Hosted by rap veteran Michael "MC Serch" Berrin, the show – officially titled 'ego trip's Miss Rap Supreme' – will debut April 14 on VH1. It promises to be a lively and engaging off-shoot of last year's wildly popular series, 'The (White) Rapper Show,' which chronicled the antics of aspiring Caucasian rappers pitted against each other in 'Apprentice'-like fashion.
For 'Miss Rap Supreme,' 10 femmes fatale will compete for a $100,000 prize, and the new title of "Miss Rap Supreme." The budding hip-hop divas have to find a way to make it through challenges that will test their sex appeal, stage presence and, of course, their mental toughness and creativity.
Yo Yo (real name: Yolanda Whitaker) has been tapped to school the young women and guide them through the rough waters of the rap game.
The quintessential female voice who truly represented what the west coast rap experience was like during the 1990s, Yo Yo jumped at the opportunity.
And for good reason too.
"Shining light on female emcees has always been needed, and something that I've always wanted to help do," says the stalwart ambassador for women in hip-hop.
"This is an opportunity to do just that.
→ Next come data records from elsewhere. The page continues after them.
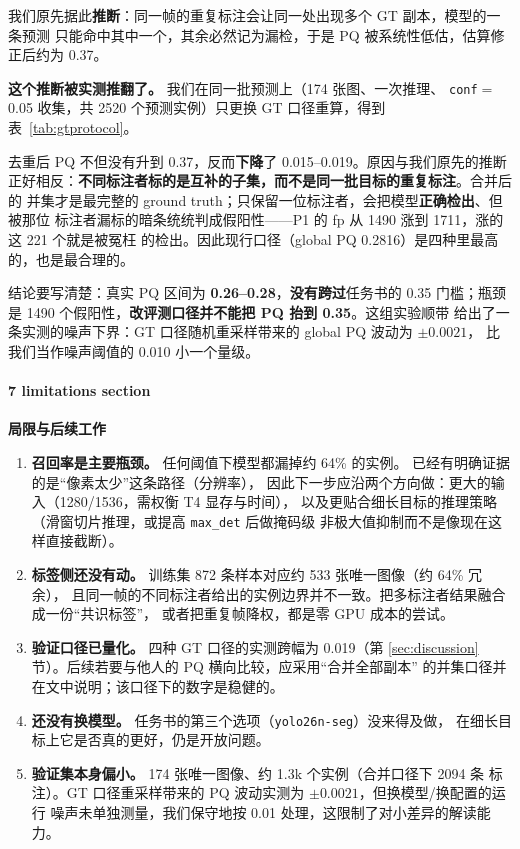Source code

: \documentclass{article}
\begin{document}
我们原先据此\textbf{推断}：同一帧的重复标注会让同一处出现多个 GT 副本，模型的一条预测
只能命中其中一个，其余必然记为漏检，于是 PQ 被系统性低估，估算修正后约为 0.37。

\textbf{这个推断被实测推翻了。} 我们在同一批预测上（174 张图、一次推理、
\texttt{conf}$=$0.05 收集，共 2520 个预测实例）只更换 GT 口径重算，得到
表~\ref{tab:gtprotocol}。



去重后 PQ 不但没有升到 0.37，反而\textbf{下降}了 0.015--0.019。原因与我们原先的推断
正好相反：\textbf{不同标注者标的是互补的子集，而不是同一批目标的重复标注}。合并后的
并集才是最完整的 ground truth；只保留一位标注者，会把模型\textbf{正确检出}、但被那位
标注者漏标的暗条统统判成假阳性——P1 的 fp 从 1490 涨到 1711，涨的这 221 个就是被冤枉
的检出。因此现行口径（global PQ 0.2816）是四种里最高的，也是最合理的。

结论要写清楚：真实 PQ 区间为 \textbf{0.26--0.28}，\textbf{没有跨过}任务书的 0.35
门槛；瓶颈是 1490 个假阳性，\textbf{改评测口径并不能把 PQ 抬到 0.35}。这组实验顺带
给出了一条实测的噪声下界：GT 口径随机重采样带来的 global PQ 波动为 $\pm0.0021$，
比我们当作噪声阈值的 0.010 小一个量级。

\paragraph{7 limitations section}
\textbf{局限与后续工作}
\begin{enumerate}
  \item \textbf{召回率是主要瓶颈。} 任何阈值下模型都漏掉约 64\% 的实例。
        已经有明确证据的是“像素太少”这条路径（分辨率），
        因此下一步应沿两个方向做：更大的输入（1280/1536，需权衡 T4 显存与时间），
        以及更贴合细长目标的推理策略（滑窗切片推理，或提高 \texttt{max\_det} 后做掩码级
        非极大值抑制而不是像现在这样直接截断）。
  \item \textbf{标签侧还没有动。} 训练集 872 条样本对应约 533 张唯一图像（约 64\% 冗余），
        且同一帧的不同标注者给出的实例边界并不一致。把多标注者结果融合成一份“共识标签”，
        或者把重复帧降权，都是零 GPU 成本的尝试。
  \item \textbf{验证口径已量化。} 四种 GT 口径的实测跨幅为 0.019（第
        \ref{sec:discussion} 节）。后续若要与他人的 PQ 横向比较，应采用“合并全部副本”
        的并集口径并在文中说明；该口径下的数字是稳健的。
  \item \textbf{还没有换模型。} 任务书的第三个选项（\texttt{yolo26n-seg}）没来得及做，
        在细长目标上它是否真的更好，仍是开放问题。
  \item \textbf{验证集本身偏小。} 174 张唯一图像、约 1.3k 个实例（合并口径下 2094 条
        标注）。GT 口径重采样带来的 PQ 波动实测为 $\pm0.0021$，但换模型/换配置的运行
        噪声未单独测量，我们保守地按 0.01 处理，这限制了对小差异的解读能力。
\end{enumerate}
\end{document}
The title of 'Miss Rap Supreme' will be the answer to "some young girls dream." (Did that just rhyme?)
She was Introduced to the masses as a protégé of west coast hip-hop kingpin Ice Cube during the female rap explosion of the late 1990's – where emcees such as Roxanne Shante, Salt N' Pepa, MC Lyte and Queen Latifah reigned supreme. While all of them made indelible impressions in the rap community, Yo Yo was a west coast sister to be reckoned with.
And with Ice Cube and N.W.A. blowing up the way they were on the charts, a new entry was inevitable.
She first appeared as a guest on Cube's 'AmeriKKKa's Most Wanted' album in 1990, which made way for her critically praised debut (1991's 'Make Way for the Motherlode'), which yielded the single 'You Can't Play With My Yo-Yo.'.
Like a force of nature, Yo Yo descended onto the hip-hop scene – bleached blond braids, tight jeans and attitude to boot. And everyone -- who was anyone -- who came into contact with her just couldn't get enough of her.
Signed to east west/Atco records, her music career was cultivated by music industry titan Sylvia Rhone, who also handled the careers of EnVogue, Gerald Levert, Das Efx, Adina Howard and many hit-makers of the 1990s.
Yo Yo appeared in John Singelton's seminal 1991 film 'Boyz N The Hood,' The Hughes Brothers' beloved 1993 masterpiece 'Menace II Society' and in many other "hood" flicks. She even had a recurring role on the hit FOX series 'Martin' – as Keylolo, the sidekick of comedian Martin Lawrence's alter ego, Sheneneh.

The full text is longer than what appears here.